▶ _Required work_: Return a copy of every line in the records that includes the word "protect".

[Collected data]

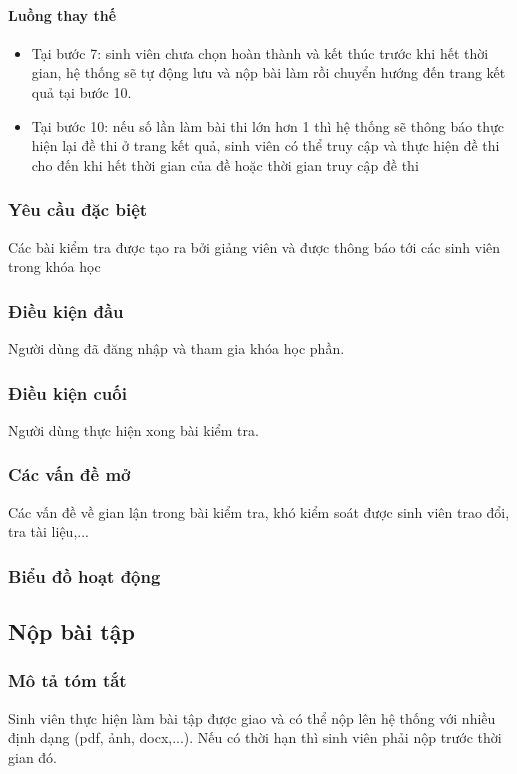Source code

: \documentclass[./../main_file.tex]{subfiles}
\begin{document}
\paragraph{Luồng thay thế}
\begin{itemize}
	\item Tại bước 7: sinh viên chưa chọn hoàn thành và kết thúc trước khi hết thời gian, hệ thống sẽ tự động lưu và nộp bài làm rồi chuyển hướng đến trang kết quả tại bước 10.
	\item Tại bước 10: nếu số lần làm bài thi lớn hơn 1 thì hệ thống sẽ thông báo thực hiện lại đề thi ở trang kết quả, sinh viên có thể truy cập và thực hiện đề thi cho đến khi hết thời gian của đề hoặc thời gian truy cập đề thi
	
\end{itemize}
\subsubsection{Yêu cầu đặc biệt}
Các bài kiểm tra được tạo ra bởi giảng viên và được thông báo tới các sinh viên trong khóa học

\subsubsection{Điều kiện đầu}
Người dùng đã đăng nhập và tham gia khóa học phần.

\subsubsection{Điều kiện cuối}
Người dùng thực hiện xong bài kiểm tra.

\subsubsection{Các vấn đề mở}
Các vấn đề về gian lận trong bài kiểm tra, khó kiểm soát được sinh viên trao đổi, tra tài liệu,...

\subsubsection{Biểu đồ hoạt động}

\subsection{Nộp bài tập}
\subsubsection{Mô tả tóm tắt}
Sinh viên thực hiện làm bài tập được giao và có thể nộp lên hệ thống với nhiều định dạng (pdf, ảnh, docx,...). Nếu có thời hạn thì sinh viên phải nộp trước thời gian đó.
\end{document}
==
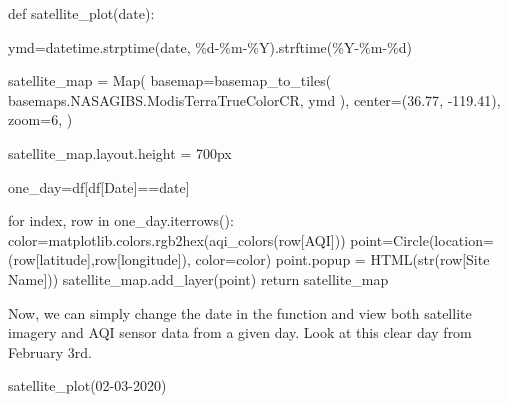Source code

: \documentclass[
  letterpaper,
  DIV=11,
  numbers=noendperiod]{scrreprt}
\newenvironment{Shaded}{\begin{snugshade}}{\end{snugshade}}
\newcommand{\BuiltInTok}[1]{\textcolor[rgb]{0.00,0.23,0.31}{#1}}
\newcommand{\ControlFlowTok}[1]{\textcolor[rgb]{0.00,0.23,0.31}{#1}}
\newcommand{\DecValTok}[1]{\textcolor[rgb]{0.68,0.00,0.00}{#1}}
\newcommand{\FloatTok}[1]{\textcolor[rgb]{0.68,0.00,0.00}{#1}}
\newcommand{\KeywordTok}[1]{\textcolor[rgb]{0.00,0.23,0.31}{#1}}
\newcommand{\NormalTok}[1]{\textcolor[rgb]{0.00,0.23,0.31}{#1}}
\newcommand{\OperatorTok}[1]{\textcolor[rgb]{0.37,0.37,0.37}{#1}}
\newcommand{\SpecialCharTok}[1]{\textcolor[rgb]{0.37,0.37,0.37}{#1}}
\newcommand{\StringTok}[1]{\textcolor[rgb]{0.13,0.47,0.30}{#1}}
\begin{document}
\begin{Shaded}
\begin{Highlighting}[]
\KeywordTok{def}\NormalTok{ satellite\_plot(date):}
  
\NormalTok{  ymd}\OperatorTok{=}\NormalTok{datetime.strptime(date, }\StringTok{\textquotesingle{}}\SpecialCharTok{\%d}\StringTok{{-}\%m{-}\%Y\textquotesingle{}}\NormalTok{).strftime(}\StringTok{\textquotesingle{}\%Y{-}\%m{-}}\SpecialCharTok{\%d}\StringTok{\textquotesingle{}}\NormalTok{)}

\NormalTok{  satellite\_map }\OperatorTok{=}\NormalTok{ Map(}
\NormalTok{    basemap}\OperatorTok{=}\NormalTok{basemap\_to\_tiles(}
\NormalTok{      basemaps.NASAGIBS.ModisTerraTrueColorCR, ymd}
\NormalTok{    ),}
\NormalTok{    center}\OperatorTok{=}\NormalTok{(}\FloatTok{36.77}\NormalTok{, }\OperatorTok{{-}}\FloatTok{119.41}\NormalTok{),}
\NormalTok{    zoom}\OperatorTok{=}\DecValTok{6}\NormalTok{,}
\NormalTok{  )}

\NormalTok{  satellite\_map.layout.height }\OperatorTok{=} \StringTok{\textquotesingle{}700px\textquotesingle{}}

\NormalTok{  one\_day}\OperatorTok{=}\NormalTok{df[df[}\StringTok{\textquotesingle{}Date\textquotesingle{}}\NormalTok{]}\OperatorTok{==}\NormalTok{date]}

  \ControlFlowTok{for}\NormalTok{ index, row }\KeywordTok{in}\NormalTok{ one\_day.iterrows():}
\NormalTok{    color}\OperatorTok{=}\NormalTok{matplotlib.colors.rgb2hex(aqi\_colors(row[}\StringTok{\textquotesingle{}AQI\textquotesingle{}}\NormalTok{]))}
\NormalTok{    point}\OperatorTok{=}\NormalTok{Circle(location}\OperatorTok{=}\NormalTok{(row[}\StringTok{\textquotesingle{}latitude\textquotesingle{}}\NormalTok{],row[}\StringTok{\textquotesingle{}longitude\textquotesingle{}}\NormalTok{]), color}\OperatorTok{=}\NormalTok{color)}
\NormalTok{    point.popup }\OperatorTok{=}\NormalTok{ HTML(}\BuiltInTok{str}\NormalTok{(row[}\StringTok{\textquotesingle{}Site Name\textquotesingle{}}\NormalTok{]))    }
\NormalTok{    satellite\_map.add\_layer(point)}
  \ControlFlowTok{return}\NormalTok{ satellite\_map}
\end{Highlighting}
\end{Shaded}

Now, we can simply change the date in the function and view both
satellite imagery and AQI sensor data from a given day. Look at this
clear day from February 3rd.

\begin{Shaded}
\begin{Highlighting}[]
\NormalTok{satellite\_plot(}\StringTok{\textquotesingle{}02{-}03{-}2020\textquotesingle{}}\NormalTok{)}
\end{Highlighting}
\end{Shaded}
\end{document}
...
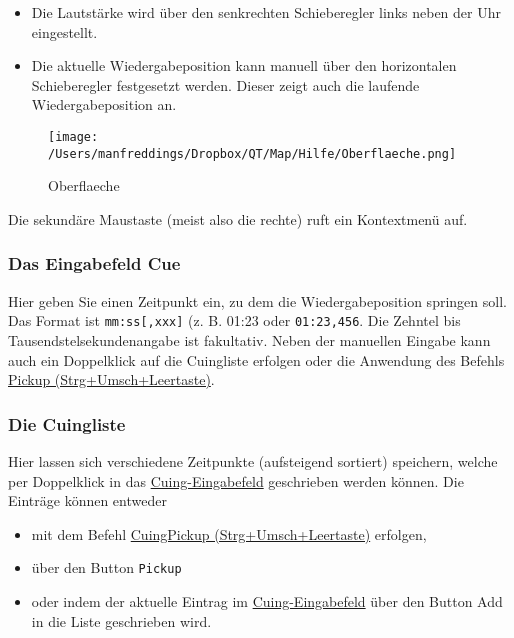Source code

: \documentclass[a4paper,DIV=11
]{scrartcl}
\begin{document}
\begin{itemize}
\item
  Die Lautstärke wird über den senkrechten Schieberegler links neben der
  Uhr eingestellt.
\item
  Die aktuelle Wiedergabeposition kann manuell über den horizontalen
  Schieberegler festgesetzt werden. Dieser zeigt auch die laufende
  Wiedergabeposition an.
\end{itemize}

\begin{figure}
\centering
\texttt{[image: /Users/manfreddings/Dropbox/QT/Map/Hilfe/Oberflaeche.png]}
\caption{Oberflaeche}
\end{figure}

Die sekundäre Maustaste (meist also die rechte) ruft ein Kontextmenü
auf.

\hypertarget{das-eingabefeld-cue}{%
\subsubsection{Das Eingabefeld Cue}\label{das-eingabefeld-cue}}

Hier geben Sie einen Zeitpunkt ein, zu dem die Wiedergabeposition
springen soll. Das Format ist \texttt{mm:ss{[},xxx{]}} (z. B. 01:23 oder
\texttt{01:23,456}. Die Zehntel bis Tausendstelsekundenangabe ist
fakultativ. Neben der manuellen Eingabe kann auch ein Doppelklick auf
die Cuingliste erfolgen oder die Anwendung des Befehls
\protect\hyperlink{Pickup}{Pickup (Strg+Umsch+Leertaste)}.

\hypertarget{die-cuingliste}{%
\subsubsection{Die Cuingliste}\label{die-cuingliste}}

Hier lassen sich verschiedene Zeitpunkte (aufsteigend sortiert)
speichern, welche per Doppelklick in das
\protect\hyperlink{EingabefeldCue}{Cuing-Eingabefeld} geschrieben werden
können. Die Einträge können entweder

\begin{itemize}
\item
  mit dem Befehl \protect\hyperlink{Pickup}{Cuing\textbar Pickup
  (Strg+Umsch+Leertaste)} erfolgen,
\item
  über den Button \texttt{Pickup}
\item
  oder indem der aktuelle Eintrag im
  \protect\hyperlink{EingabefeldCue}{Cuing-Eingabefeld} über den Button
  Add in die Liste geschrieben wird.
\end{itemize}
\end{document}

▶ _Result of this task_:
\protect\hyperlink{Pickup}{Pickup (Strg+Umsch+Leertaste)}.
\protect\hyperlink{EingabefeldCue}{Cuing-Eingabefeld} geschrieben werden
  mit dem Befehl \protect\hyperlink{Pickup}{Cuing\textbar Pickup
  \protect\hyperlink{EingabefeldCue}{Cuing-Eingabefeld} über den Button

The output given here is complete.